▶ **Exercise prompt**
Going through the data below, copy out each line where the word "inside" shows up.

(Pictures paired with source code)

★ ★ ★ ★

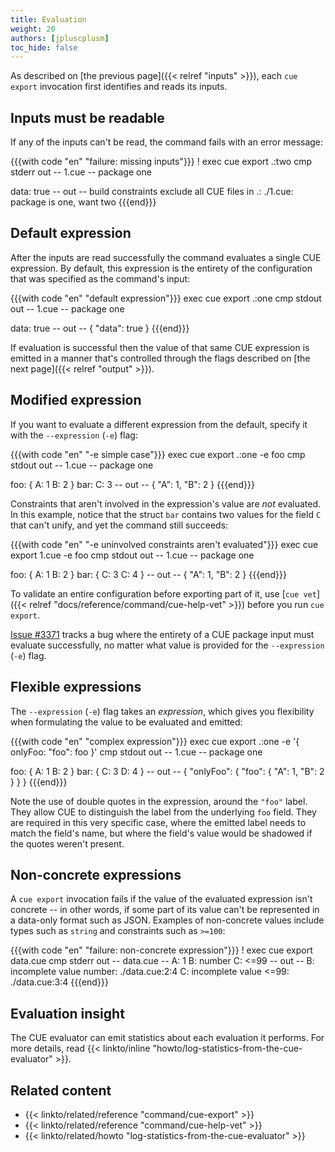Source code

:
 ```yaml
---
title: Evaluation
weight: 20
authors: [jpluscplusm]
toc_hide: false
---
```


As described on [the previous page]({{< relref "inputs" >}}), each `cue export`
invocation first identifies and reads its inputs.

<!--more-->

## Inputs must be readable

If any of the inputs can't be read, the command fails with an error message:

<!-- This example can't be a simple named file, as the current directory's name
     gets included in the error message, which looks odd. -->
{{{with code "en" "failure: missing inputs"}}}
! exec cue export .:two
cmp stderr out
-- 1.cue --
package one

data: true
-- out --
build constraints exclude all CUE files in .:
    ./1.cue: package is one, want two
{{{end}}}

## Default expression

After the inputs are read successfully the command evaluates a single CUE
expression.
By default, this expression is the entirety of the configuration that was
specified as the command's input:

{{{with code "en" "default expression"}}}
exec cue export .:one
cmp stdout out
-- 1.cue --
package one

data: true
-- out --
{
    "data": true
}
{{{end}}}

If evaluation is successful then the value of that same CUE expression is
emitted in a manner that's controlled through the flags described on
[the next page]({{< relref "output" >}}).

## Modified expression

If you want to evaluate a different expression from the default,
specify it with the `--expression` (`-e`) flag:

{{{with code "en" "-e simple case"}}}
exec cue export .:one -e foo
cmp stdout out
-- 1.cue --
package one

foo: {
	A: 1
	B: 2
}
bar: C: 3
-- out --
{
    "A": 1,
    "B": 2
}
{{{end}}}

Constraints that aren't involved in the expression's value are *not* evaluated.
In this example, notice that the struct `bar` contains two values for the field
`C` that can't unify, and yet the command still succeeds:

{{{with code "en" "-e uninvolved constraints aren't evaluated"}}}
exec cue export 1.cue -e foo
cmp stdout out
-- 1.cue --
package one

foo: {
	A: 1
	B: 2
}
bar: {
	C: 3
	C: 4
}
-- out --
{
    "A": 1,
    "B": 2
}
{{{end}}}

To validate an entire configuration before exporting part of it, use
[`cue vet`]({{< relref "docs/reference/command/cue-help-vet" >}}) before you
run `cue export`.

[Issue #3371](/issue/3371) tracks a bug where the entirety of a
CUE package input must evaluate successfully, no matter what value is provided
for the `--expression` (`-e`) flag.

## Flexible expressions

The `--expression` (`-e`) flag takes an *expression*, which gives you flexibility
when formulating the value to be evaluated and emitted:

{{{with code "en" "complex expression"}}}
exec cue export .:one -e '{ onlyFoo: "foo": foo }'
cmp stdout out
-- 1.cue --
package one

foo: {
	A: 1
	B: 2
}
bar: {
	C: 3
	D: 4
}
-- out --
{
    "onlyFoo": {
        "foo": {
            "A": 1,
            "B": 2
        }
    }
}
{{{end}}}

Note the use of double quotes in the expression, around the `"foo"` label.
They allow CUE to distinguish the label from the underlying `foo` field.
They are required in this very specific case, where the emitted label needs to
match the field's name, but where the field's value would be shadowed if the
quotes weren't present.

## Non-concrete expressions

A `cue export` invocation fails if the value of the evaluated expression isn't
concrete -- in other words, if some part of its value can't be represented in a
data-only format such as JSON. Examples of non-concrete values include types
such as `string` and constraints such as `>=100`:

{{{with code "en" "failure: non-concrete expression"}}}
! exec cue export data.cue
cmp stderr out
-- data.cue --
A: 1
B: number
C: <=99
-- out --
B: incomplete value number:
    ./data.cue:2:4
C: incomplete value <=99:
    ./data.cue:3:4
{{{end}}}

## Evaluation insight

The CUE evaluator can emit statistics about each evaluation it performs.
For more details, read
{{< linkto/inline "howto/log-statistics-from-the-cue-evaluator" >}}.

## Related content

- {{< linkto/related/reference "command/cue-export" >}}
- {{< linkto/related/reference "command/cue-help-vet" >}}
- {{< linkto/related/howto     "log-statistics-from-the-cue-evaluator" >}}
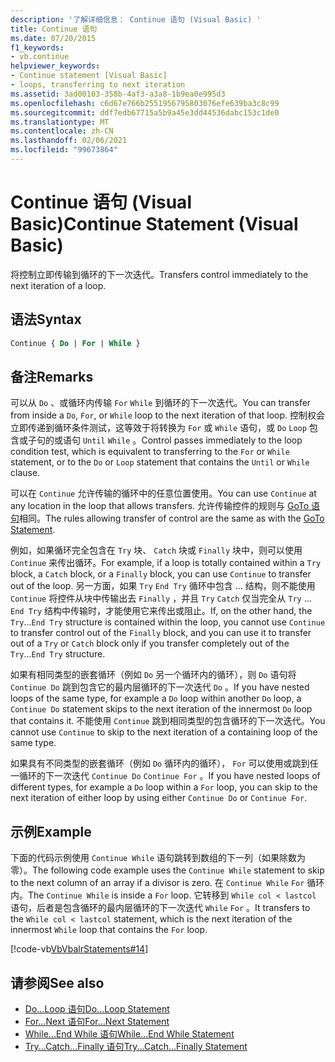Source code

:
 ```yaml
---
description: '了解详细信息： Continue 语句 (Visual Basic) '
title: Continue 语句
ms.date: 07/20/2015
f1_keywords:
- vb.continue
helpviewer_keywords:
- Continue statement [Visual Basic]
- loops, transferring to next iteration
ms.assetid: 3ad00103-358b-4af3-a3a8-1b9ea0e995d3
ms.openlocfilehash: c6d67e766b2551956795803076efe639ba3c8c99
ms.sourcegitcommit: ddf7edb67715a5b9a45e3dd44536dabc153c1de0
ms.translationtype: MT
ms.contentlocale: zh-CN
ms.lasthandoff: 02/06/2021
ms.locfileid: "99673864"
---
```

# <a name="continue-statement-visual-basic"></a><span data-ttu-id="d3c19-103">Continue 语句 (Visual Basic)</span><span class="sxs-lookup"><span data-stu-id="d3c19-103">Continue Statement (Visual Basic)</span></span>

<span data-ttu-id="d3c19-104">将控制立即传输到循环的下一次迭代。</span><span class="sxs-lookup"><span data-stu-id="d3c19-104">Transfers control immediately to the next iteration of a loop.</span></span>  
  
## <a name="syntax"></a><span data-ttu-id="d3c19-105">语法</span><span class="sxs-lookup"><span data-stu-id="d3c19-105">Syntax</span></span>  
  
```vb  
Continue { Do | For | While }  
```  
  
## <a name="remarks"></a><span data-ttu-id="d3c19-106">备注</span><span class="sxs-lookup"><span data-stu-id="d3c19-106">Remarks</span></span>  

 <span data-ttu-id="d3c19-107">可以从 `Do` 、或循环内传输 `For` `While` 到循环的下一次迭代。</span><span class="sxs-lookup"><span data-stu-id="d3c19-107">You can transfer from inside a `Do`, `For`, or `While` loop to the next iteration of that loop.</span></span> <span data-ttu-id="d3c19-108">控制权会立即传递到循环条件测试，这等效于将转换为 `For` 或 `While` 语句，或 `Do` `Loop` 包含或子句的或语句 `Until` `While` 。</span><span class="sxs-lookup"><span data-stu-id="d3c19-108">Control passes immediately to the loop condition test, which is equivalent to transferring to the `For` or `While` statement, or to the `Do` or `Loop` statement that contains the `Until` or `While` clause.</span></span>  
  
 <span data-ttu-id="d3c19-109">可以在 `Continue` 允许传输的循环中的任意位置使用。</span><span class="sxs-lookup"><span data-stu-id="d3c19-109">You can use `Continue` at any location in the loop that allows transfers.</span></span> <span data-ttu-id="d3c19-110">允许传输控件的规则与 [GoTo 语句](goto-statement.md)相同。</span><span class="sxs-lookup"><span data-stu-id="d3c19-110">The rules allowing transfer of control are the same as with the [GoTo Statement](goto-statement.md).</span></span>  
  
 <span data-ttu-id="d3c19-111">例如，如果循环完全包含在 `Try` 块、 `Catch` 块或 `Finally` 块中，则可以使用 `Continue` 来传出循环。</span><span class="sxs-lookup"><span data-stu-id="d3c19-111">For example, if a loop is totally contained within a `Try` block, a `Catch` block, or a `Finally` block, you can use `Continue` to transfer out of the loop.</span></span> <span data-ttu-id="d3c19-112">另一方面，如果 `Try` `End Try` 循环中包含 ... 结构，则不能使用 `Continue` 将控件从块中传输出去 `Finally` ，并且 `Try` `Catch` 仅当完全从 `Try` ... `End Try` 结构中传输时，才能使用它来传出或阻止。</span><span class="sxs-lookup"><span data-stu-id="d3c19-112">If, on the other hand, the `Try`...`End Try` structure is contained within the loop, you cannot use `Continue` to transfer control out of the `Finally` block, and you can use it to transfer out of a `Try` or `Catch` block only if you transfer completely out of the `Try`...`End Try` structure.</span></span>  
  
 <span data-ttu-id="d3c19-113">如果有相同类型的嵌套循环（例如 `Do` 另一个循环内的循环），则 `Do` 语句将 `Continue Do` 跳到包含它的最内层循环的下一次迭代 `Do` 。</span><span class="sxs-lookup"><span data-stu-id="d3c19-113">If you have nested loops of the same type, for example a `Do` loop within another `Do` loop, a `Continue Do` statement skips to the next iteration of the innermost `Do` loop that contains it.</span></span> <span data-ttu-id="d3c19-114">不能使用 `Continue` 跳到相同类型的包含循环的下一次迭代。</span><span class="sxs-lookup"><span data-stu-id="d3c19-114">You cannot use `Continue` to skip to the next iteration of a containing loop of the same type.</span></span>  
  
 <span data-ttu-id="d3c19-115">如果具有不同类型的嵌套循环（例如 `Do` 循环内的循环）， `For` 可以使用或跳到任一循环的下一次迭代 `Continue Do` `Continue For` 。</span><span class="sxs-lookup"><span data-stu-id="d3c19-115">If you have nested loops of different types, for example a `Do` loop within a `For` loop, you can skip to the next iteration of either loop by using either `Continue Do` or `Continue For`.</span></span>  
  
## <a name="example"></a><span data-ttu-id="d3c19-116">示例</span><span class="sxs-lookup"><span data-stu-id="d3c19-116">Example</span></span>  

 <span data-ttu-id="d3c19-117">下面的代码示例使用 `Continue While` 语句跳转到数组的下一列（如果除数为零）。</span><span class="sxs-lookup"><span data-stu-id="d3c19-117">The following code example uses the `Continue While` statement to skip to the next column of an array if a divisor is zero.</span></span> <span data-ttu-id="d3c19-118">在 `Continue While` `For` 循环内。</span><span class="sxs-lookup"><span data-stu-id="d3c19-118">The `Continue While` is inside a `For` loop.</span></span> <span data-ttu-id="d3c19-119">它转移到 `While col < lastcol` 语句，后者是包含循环的最内层循环的下一次迭代 `While` `For` 。</span><span class="sxs-lookup"><span data-stu-id="d3c19-119">It transfers to the `While col < lastcol` statement, which is the next iteration of the innermost `While` loop that contains the `For` loop.</span></span>  
  
 [!code-vb[VbVbalrStatements#14](~/samples/snippets/visualbasic/VS_Snippets_VBCSharp/VbVbalrStatements/VB/Class1.vb#14)]  
  
## <a name="see-also"></a><span data-ttu-id="d3c19-120">请参阅</span><span class="sxs-lookup"><span data-stu-id="d3c19-120">See also</span></span>

- [<span data-ttu-id="d3c19-121">Do...Loop 语句</span><span class="sxs-lookup"><span data-stu-id="d3c19-121">Do...Loop Statement</span></span>](do-loop-statement.md)
- [<span data-ttu-id="d3c19-122">For...Next 语句</span><span class="sxs-lookup"><span data-stu-id="d3c19-122">For...Next Statement</span></span>](for-next-statement.md)
- [<span data-ttu-id="d3c19-123">While...End While 语句</span><span class="sxs-lookup"><span data-stu-id="d3c19-123">While...End While Statement</span></span>](while-end-while-statement.md)
- [<span data-ttu-id="d3c19-124">Try...Catch...Finally 语句</span><span class="sxs-lookup"><span data-stu-id="d3c19-124">Try...Catch...Finally Statement</span></span>](try-catch-finally-statement.md)

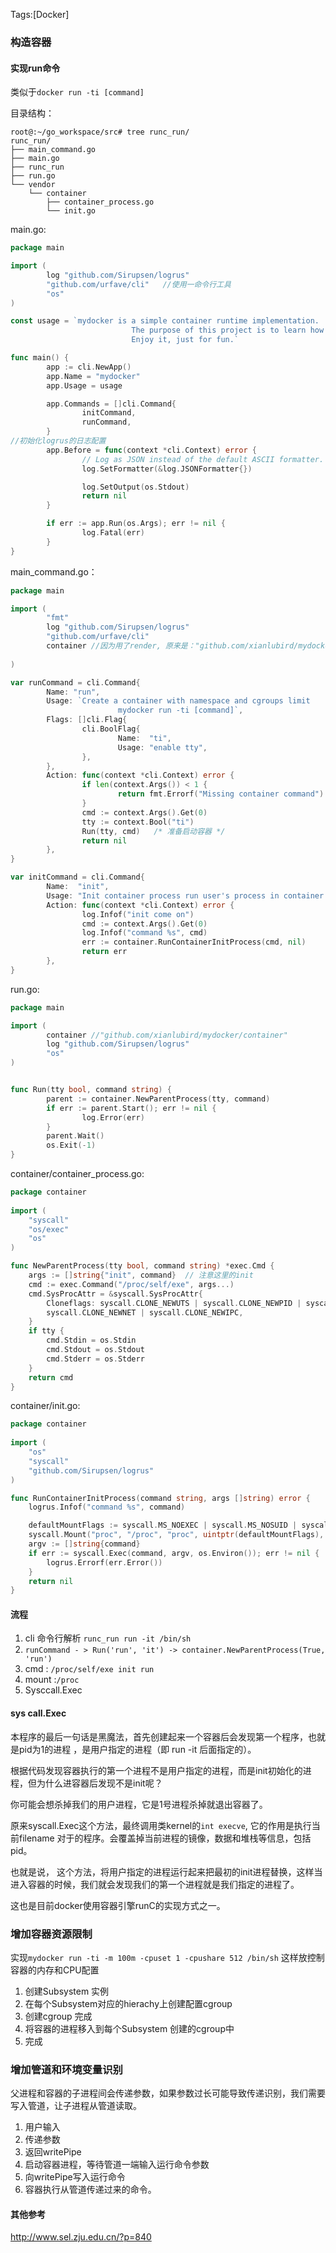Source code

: Tags:[Docker]

### 构造容器

#### 实现run命令

类似于`docker run -ti [command]`

目录结构：

```
root@:~/go_workspace/src# tree runc_run/
runc_run/
├── main_command.go
├── main.go
├── runc_run
├── run.go
└── vendor
    └── container
        ├── container_process.go
        └── init.go
```



main.go:

```go
package main

import (
        log "github.com/Sirupsen/logrus"
        "github.com/urfave/cli"   //使用一命令行工具
        "os"
)

const usage = `mydocker is a simple container runtime implementation.
                           The purpose of this project is to learn how docker works and how to write a docker by ourselves
                           Enjoy it, just for fun.`

func main() {
        app := cli.NewApp()
        app.Name = "mydocker"
        app.Usage = usage

        app.Commands = []cli.Command{
                initCommand,
                runCommand,
        }
//初始化logrus的日志配置
        app.Before = func(context *cli.Context) error {
                // Log as JSON instead of the default ASCII formatter.
                log.SetFormatter(&log.JSONFormatter{})

                log.SetOutput(os.Stdout)
                return nil
        }

        if err := app.Run(os.Args); err != nil {
                log.Fatal(err)
        }
}
```

main_command.go：

```go
package main

import (
        "fmt"
        log "github.com/Sirupsen/logrus"
        "github.com/urfave/cli"
        container //因为用了render, 原来是："github.com/xianlubird/mydocker/container"
    	
)

var runCommand = cli.Command{
        Name: "run",
        Usage: `Create a container with namespace and cgroups limit
                        mydocker run -ti [command]`,
        Flags: []cli.Flag{
                cli.BoolFlag{
                        Name:  "ti",
                        Usage: "enable tty",
                },
        },
        Action: func(context *cli.Context) error {
                if len(context.Args()) < 1 {
                        return fmt.Errorf("Missing container command")
                }
                cmd := context.Args().Get(0)
                tty := context.Bool("ti")
                Run(tty, cmd)   /* 准备启动容器 */
                return nil
        },
}

var initCommand = cli.Command{
        Name:  "init",
        Usage: "Init container process run user's process in container. Do not call it outside",
        Action: func(context *cli.Context) error {
                log.Infof("init come on")
                cmd := context.Args().Get(0)
                log.Infof("command %s", cmd)
                err := container.RunContainerInitProcess(cmd, nil)
                return err
        },
}
```

run.go:

```go
package main

import (
        container //"github.com/xianlubird/mydocker/container"
        log "github.com/Sirupsen/logrus"
        "os"
)


func Run(tty bool, command string) {
        parent := container.NewParentProcess(tty, command)
        if err := parent.Start(); err != nil {
                log.Error(err)
        }
        parent.Wait()
        os.Exit(-1)
}
```



container/container_process.go:

```go
package container
  
import (
    "syscall"
    "os/exec"
    "os"
)

func NewParentProcess(tty bool, command string) *exec.Cmd {
    args := []string{"init", command}  // 注意这里的init
    cmd := exec.Command("/proc/self/exe", args...)
    cmd.SysProcAttr = &syscall.SysProcAttr{
        Cloneflags: syscall.CLONE_NEWUTS | syscall.CLONE_NEWPID | syscall.CLONE_NEWNS |
        syscall.CLONE_NEWNET | syscall.CLONE_NEWIPC,
    }
    if tty {
        cmd.Stdin = os.Stdin
        cmd.Stdout = os.Stdout
        cmd.Stderr = os.Stderr
    }
    return cmd
}

```

container/init.go:

```go
package container
  
import (
    "os"
    "syscall"
    "github.com/Sirupsen/logrus"
)

func RunContainerInitProcess(command string, args []string) error {
    logrus.Infof("command %s", command)

    defaultMountFlags := syscall.MS_NOEXEC | syscall.MS_NOSUID | syscall.MS_NODEV
    syscall.Mount("proc", "/proc", "proc", uintptr(defaultMountFlags), "")
    argv := []string{command}
    if err := syscall.Exec(command, argv, os.Environ()); err != nil {
        logrus.Errorf(err.Error())
    }
    return nil
}

```



#### 流程

1. cli 命令行解析 `runc_run run -it /bin/sh`
2. `runCommand - > Run('run', 'it') -> container.NewParentProcess(True, 'run')`
3. cmd : `/proc/self/exe init run` 
4. mount :`/proc `
5. Sysccall.Exec


#### sys call.Exec

本程序的最后一句话是黑魔法，首先创建起来一个容器后会发现第一个程序，也就是pid为1的进程 ，是用户指定的进程（即 run -it 后面指定的）。

根据代码发现容器执行的第一个进程不是用户指定的进程，而是init初始化的进程，但为什么进容器后发现不是init呢？

你可能会想杀掉我们的用户进程，它是1号进程杀掉就退出容器了。

原来syscall.Exec这个方法，最终调用类kernel的`int execve`, 它的作用是执行当前filename 对于的程序。会覆盖掉当前进程的镜像，数据和堆栈等信息，包括pid。

也就是说， 这个方法，将用户指定的进程运行起来把最初的init进程替换，这样当进入容器的时候，我们就会发现我们的第一个进程就是我们指定的进程了。

这也是目前docker使用容器引擎runC的实现方式之一。



### 增加容器资源限制

实现`mydocker run -ti -m 100m -cpuset 1 -cpushare 512 /bin/sh`  这样放控制容器的内存和CPU配置

1. 创建Subsystem 实例
2. 在每个Subsystem对应的hierachy上创建配置cgroup
3. 创建cgroup 完成
4. 将容器的进程移入到每个Subsystem 创建的cgroup中
5. 完成



### 增加管道和环境变量识别

父进程和容器的子进程间会传递参数，如果参数过长可能导致传递识别，我们需要写入管道，让子进程从管道读取。

1. 用户输入
2. 传递参数
3. 返回writePipe
4. 启动容器进程，等待管道一端输入运行命令参数
5. 向writePipe写入运行命令
6. 容器执行从管道传递过来的命令。

#### 其他参考

http://www.sel.zju.edu.cn/?p=840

★ ★ ★ ★

▶ **Answer area**
 <span data-ttu-id="d3c19-107">可以从 `Do` 、或循环内传输 `For` `While` 到循环的下一次迭代。</span><span class="sxs-lookup"><span data-stu-id="d3c19-107">You can transfer from inside a `Do`, `For`, or `While` loop to the next iteration of that loop.</span></span> <span data-ttu-id="d3c19-108">控制权会立即传递到循环条件测试，这等效于将转换为 `For` 或 `While` 语句，或 `Do` `Loop` 包含或子句的或语句 `Until` `While` 。</span><span class="sxs-lookup"><span data-stu-id="d3c19-108">Control passes immediately to the loop condition test, which is equivalent to transferring to the `For` or `While` statement, or to the `Do` or `Loop` statement that contains the `Until` or `While` clause.</span></span>  
 <span data-ttu-id="d3c19-117">下面的代码示例使用 `Continue While` 语句跳转到数组的下一列（如果除数为零）。</span><span class="sxs-lookup"><span data-stu-id="d3c19-117">The following code example uses the `Continue While` statement to skip to the next column of an array if a divisor is zero.</span></span> <span data-ttu-id="d3c19-118">在 `Continue While` `For` 循环内。</span><span class="sxs-lookup"><span data-stu-id="d3c19-118">The `Continue While` is inside a `For` loop.</span></span> <span data-ttu-id="d3c19-119">它转移到 `While col < lastcol` 语句，后者是包含循环的最内层循环的下一次迭代 `While` `For` 。</span><span class="sxs-lookup"><span data-stu-id="d3c19-119">It transfers to the `While col < lastcol` statement, which is the next iteration of the innermost `While` loop that contains the `For` loop.</span></span>  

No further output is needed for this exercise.